The litany of crimes here is long. Churchill seems to have never missed an opportunity to stroke his ego. If he could do so while attacking a perceived enemy of the Empire—whether that enemy was a miner in Britain’s pits, an Irish Republican, a citizen of India, a Soviet revolutionary or another of the Empire’s enemies—so much the better. In Ali’s telling, it becomes clear that Churchill preferred fascism to any kind of communism and considered those who opposed his dear and glorious empire to be his personal enemies. All that said, this is a political biography above all else. Churchill’s particular psychopathies underlie the narrative but are not the basis of it. Likewise, his personal life is mentioned primarily in terms of his political actions. In a manner similar to others whose political personas are rightly or wrongly larger than life, Churchill comes across as a man whose politics were the foundation of his person and whose person defined his politics; politics of arrogance and prejudice that they were.

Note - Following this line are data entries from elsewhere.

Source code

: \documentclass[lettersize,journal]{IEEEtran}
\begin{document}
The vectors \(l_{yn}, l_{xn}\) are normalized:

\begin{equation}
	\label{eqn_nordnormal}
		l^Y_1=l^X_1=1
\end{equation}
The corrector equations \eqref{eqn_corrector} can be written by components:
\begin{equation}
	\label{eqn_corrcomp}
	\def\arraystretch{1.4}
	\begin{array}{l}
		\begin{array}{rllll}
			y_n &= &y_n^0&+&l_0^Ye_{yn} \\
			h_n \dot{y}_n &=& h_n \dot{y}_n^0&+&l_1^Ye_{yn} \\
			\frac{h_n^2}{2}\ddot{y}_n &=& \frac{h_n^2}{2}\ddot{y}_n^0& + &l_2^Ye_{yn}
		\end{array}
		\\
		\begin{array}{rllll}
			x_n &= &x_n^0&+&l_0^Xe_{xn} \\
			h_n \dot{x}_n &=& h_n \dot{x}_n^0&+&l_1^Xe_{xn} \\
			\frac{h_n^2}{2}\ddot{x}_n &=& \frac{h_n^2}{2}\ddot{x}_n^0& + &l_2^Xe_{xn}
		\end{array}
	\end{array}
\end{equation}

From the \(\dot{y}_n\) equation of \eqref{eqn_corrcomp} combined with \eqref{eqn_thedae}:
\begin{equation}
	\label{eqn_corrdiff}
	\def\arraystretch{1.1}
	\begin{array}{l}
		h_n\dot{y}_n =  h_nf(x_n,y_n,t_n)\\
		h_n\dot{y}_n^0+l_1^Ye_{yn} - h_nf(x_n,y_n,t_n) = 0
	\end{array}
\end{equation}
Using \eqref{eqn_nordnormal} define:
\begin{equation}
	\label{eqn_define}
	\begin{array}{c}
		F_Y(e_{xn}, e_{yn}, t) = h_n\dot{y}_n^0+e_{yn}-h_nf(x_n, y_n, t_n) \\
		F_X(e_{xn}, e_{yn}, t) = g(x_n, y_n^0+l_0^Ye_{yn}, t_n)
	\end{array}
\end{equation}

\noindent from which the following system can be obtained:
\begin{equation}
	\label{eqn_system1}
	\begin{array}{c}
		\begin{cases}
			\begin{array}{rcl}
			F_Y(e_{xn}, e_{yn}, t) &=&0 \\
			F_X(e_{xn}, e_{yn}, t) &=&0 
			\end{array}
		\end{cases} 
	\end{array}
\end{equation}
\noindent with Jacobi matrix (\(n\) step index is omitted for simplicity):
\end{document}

As one reads Winston Churchill: His Times, His Crimes, it becomes clear that part of the author’s intention is to destroy the myth of Churchill; to take the cigar out of his ugly mouth and smash it in his face. In destroying that myth, Ali is simultaneously destroying the myth of a benevolent empire. Indeed, the litany of crimes against humanity revealed in this book should make it clear that the British Empire was nothing of the sort. From Ireland to India, South Africa to China, the essence of London’s kingdom was force—brutal and without remorse. Winston Churchill championed this methodology and usually found fault with those preferring a more humane approach, especially if the targets of the Empire’s wrath were dark-skinned.

Although Churchill saw himself as a statesman and military genius, that perception was not shared by all of his compatriots. Ali details several instances where Churchill’s supposed military prowess led soldiers of the Empire to their deaths. Despite resistance to his egotistical interventions in governmental and military matters by other members of his circle, Churchill blundered on, rejecting their criticisms and writing books that read like advertising copy for the man known familiarly as Winnie. In other words, his prolific writing about himself was essential to creating the myth he became to those who still long for the days when the sun never set on the British Empire. Like Washington’s over-hyped mass-murdering statesman Henry Kissinger, Winston Churchill and his sycophants have been able to divert attention away from the true results of his deeds in favor of an imperial mythology that raises him far above the disturbing reality that is his actual history. Ali’s text brings Winston back to earth, closer to the hell where his soul surely resides.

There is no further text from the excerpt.